In a second time interval, the electronic device uses a first feature vector of a required text corresponding to image data to be processed as input, and runs the first encoder, so that before potential encoding of the required text is obtained, the method further comprises:

The electronic equipment receives setting operation of a user, wherein the setting operation is used for indicating the content requirement and/or quality requirement of the user on target image data;

the electronic device determines the required text matched with the setting operation and the first feature vector corresponding to the required text from the target texts.

8. The method according to claim 5, wherein after the obtaining the first feature map of the image data to be processed, the method further comprises:

in response to the control module ending in operation, the first processor updates the flag bit parameter to indicate that the operation state of the control module is ending in operation;

after the obtaining the potential encoding of the demand text, the method further comprises:

the second processor acquires a flag bit parameter, wherein the flag bit parameter is used for indicating the running state of the control module, and the running state comprises running end and non-running end;

the second processor obtaining the first feature map, operating the first decoder with the potential encoding and the first feature map as inputs, generating the target image data, comprising:

The second processor acquires the first feature map in response to the flag bit parameter indicating that the running state of the control module is running end, and runs the first decoder with the potential codes and the first feature map as inputs to generate the target image data;

after the generating the target image data, the method further comprises:

and the first processor updates the flag bit parameter to indicate that the running state of the control module is not running end.

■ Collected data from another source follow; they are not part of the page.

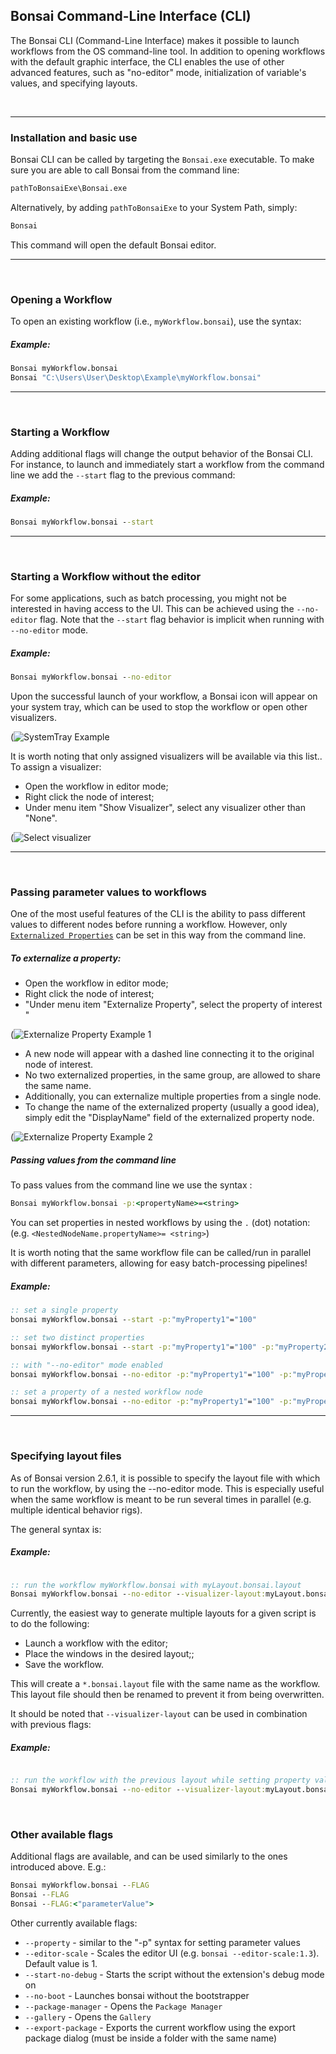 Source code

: ## Bonsai Command-Line Interface (CLI)

The Bonsai CLI (Command-Line Interface) makes it possible to launch workflows from the OS command-line tool. In addition to opening workflows with the default graphic interface, the CLI enables the use of other advanced features, such as "no-editor" mode, initialization of variable's values, and specifying layouts.


&nbsp;
___
### Installation and basic use
Bonsai CLI can be called by targeting the ```Bonsai.exe``` executable. To make sure you are able to call Bonsai from the command line:

```cmd
pathToBonsaiExe\Bonsai.exe
```
Alternatively, by adding ```pathToBonsaiExe``` to your System Path, simply:

```cmd
Bonsai
```
This command will open the default Bonsai editor.

___
&nbsp;
### Opening a Workflow

To open an existing workflow (i.e., ```myWorkflow.bonsai```), use the syntax:

##### Example:

```cmd
Bonsai myWorkflow.bonsai
Bonsai "C:\Users\User\Desktop\Example\myWorkflow.bonsai"
```
___
&nbsp;
### Starting a Workflow

Adding additional flags will change the output behavior of the Bonsai CLI. For instance, to launch and immediately start a workflow from the command line we add the ```--start``` flag to the previous command:


##### Example:
```cmd
Bonsai myWorkflow.bonsai --start
```

___
&nbsp;
### Starting a Workflow without the editor


For some applications, such as batch processing, you might not be interested in having access to the UI. This can be achieved using the ```--no-editor``` flag. Note that the ```--start``` flag behavior is implicit when running with ```--no-editor``` mode.


##### Example:
```cmd
Bonsai myWorkflow.bonsai --no-editor
```

Upon the successful launch of your workflow, a Bonsai icon will appear on your system tray, which can be used to stop the workflow or open other visualizers.

(![SystemTray Example](../images/Article_CLI_SystemTrayBonsai.png)

It is worth noting that only assigned visualizers will be available via this list.. To assign a visualizer:
- Open the workflow in editor mode;
- Right click the node of interest;
- Under menu item "Show Visualizer", select any visualizer other than "None".

(![Select visualizer](../images/Article_CLI_Select_visualizer.png)


___
&nbsp;
### Passing parameter values to workflows

One of the most useful features of the CLI is the ability to pass different values to different nodes before running a workflow. However, only [`Externalized Properties`](https://bonsai-rx.org/docs/property-mapping/) can be set in this way from the command line.

##### To externalize a property:
- Open the workflow in editor mode;
- Right click the node of interest;
- "Under menu item "Externalize Property", select the property of interest "

(![Externalize Property Example 1](../images/Article_CLI_extern_prop_example.png)

- A new node will appear with a dashed line connecting it to the original node of interest.
- No two externalized properties, in the same group, are allowed to share the same name.
- Additionally, you can externalize multiple properties from a single node.
- To change the name of the externalized property (usually a good idea), simply edit the "DisplayName" field of the externalized property node.

(![Externalize Property Example 2](../images/Article_CLI_extern_prop_example_2.png)

##### Passing values from the command line
To pass values from the command line we use the syntax :

```cmd
Bonsai myWorkflow.bonsai -p:<propertyName>=<string>
```
You can set properties in nested workflows by using the ```.``` (dot) notation: (e.g. ```<NestedNodeName.propertyName>= <string>```)

It is worth noting that the same workflow file can be called/run in parallel with different parameters, allowing for easy batch-processing pipelines!

##### Example:
```cmd
:: set a single property
bonsai myWorkflow.bonsai --start -p:"myProperty1"="100"

:: set two distinct properties
bonsai myWorkflow.bonsai --start -p:"myProperty1"="100" -p:"myProperty2"="200"

:: with "--no-editor" mode enabled
bonsai myWorkflow.bonsai --no-editor -p:"myProperty1"="100" -p:"myProperty2"="200"

:: set a property of a nested workflow node
bonsai myWorkflow.bonsai --no-editor -p:"myProperty1"="100" -p:"myProperty2"="200" -p:"myNestedNode.myProperty1"="Horizontal"
```
___
&nbsp;
### Specifying layout files
As of Bonsai version 2.6.1, it is possible to specify the layout file with which to run the workflow, by using the --no-editor mode. This is especially useful when the same workflow is meant to be run several times in parallel (e.g. multiple identical behavior rigs).

The general syntax is:

##### Example:
```cmd

:: run the workflow myWorkflow.bonsai with myLayout.bonsai.layout
Bonsai myWorkflow.bonsai --no-editor --visualizer-layout:myLayout.bonsai.layout
```

Currently, the easiest way to generate multiple layouts for a given script is to do the following:
- Launch a workflow with the editor;
- Place the windows in the desired layout;;
- Save the workflow.

This will create a ```*.bonsai.layout``` file with the same name as the workflow. This layout file should then be renamed to prevent it from being overwritten.

It should be noted that ```--visualizer-layout``` can be used in combination with previous flags:

##### Example:
```cmd

:: run the workflow with the previous layout while setting property values
Bonsai myWorkflow.bonsai --no-editor --visualizer-layout:myLayout.bonsai.layout -p:"myProperty1"="100" -p:"myProperty2"="200" -p:"myNestedNode.myProperty1"="Horizontal"

```

&nbsp;

### Other available flags
Additional flags are available, and can be used similarly to the ones introduced above. E.g.:

```cmd
Bonsai myWorkflow.bonsai --FLAG
Bonsai --FLAG
Bonsai --FLAG:<"parameterValue">
```

Other currently available flags:

- ```--property``` - similar to the "-p" syntax for setting parameter values
- ```--editor-scale``` - Scales the editor UI (e.g. ```bonsai --editor-scale:1.3```). Default value is 1.
- ```--start-no-debug``` - Starts the script without the extension's debug mode on
- ```--no-boot``` - Launches bonsai without the bootstrapper
- ```--package-manager``` - Opens the `Package Manager`
- ```--gallery``` - Opens the `Gallery`
- ```--export-package``` - Exports the current workflow using the export package dialog (must be inside a folder with the same name)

9. An electronic device comprising a memory and one or more processors; the memory is coupled to the processor; the memory is for storing computer program code comprising computer instructions which, when executed by the processor, cause the electronic device to perform the method of any of claims 1-8.

10. A computer readable storage medium having instructions stored therein, which when run on an electronic device, cause the electronic device to perform the method of any of claims 1-8.

11. A computer program product comprising computer instructions which, when run on an electronic device, cause the electronic device to perform the method of any of claims 1-8.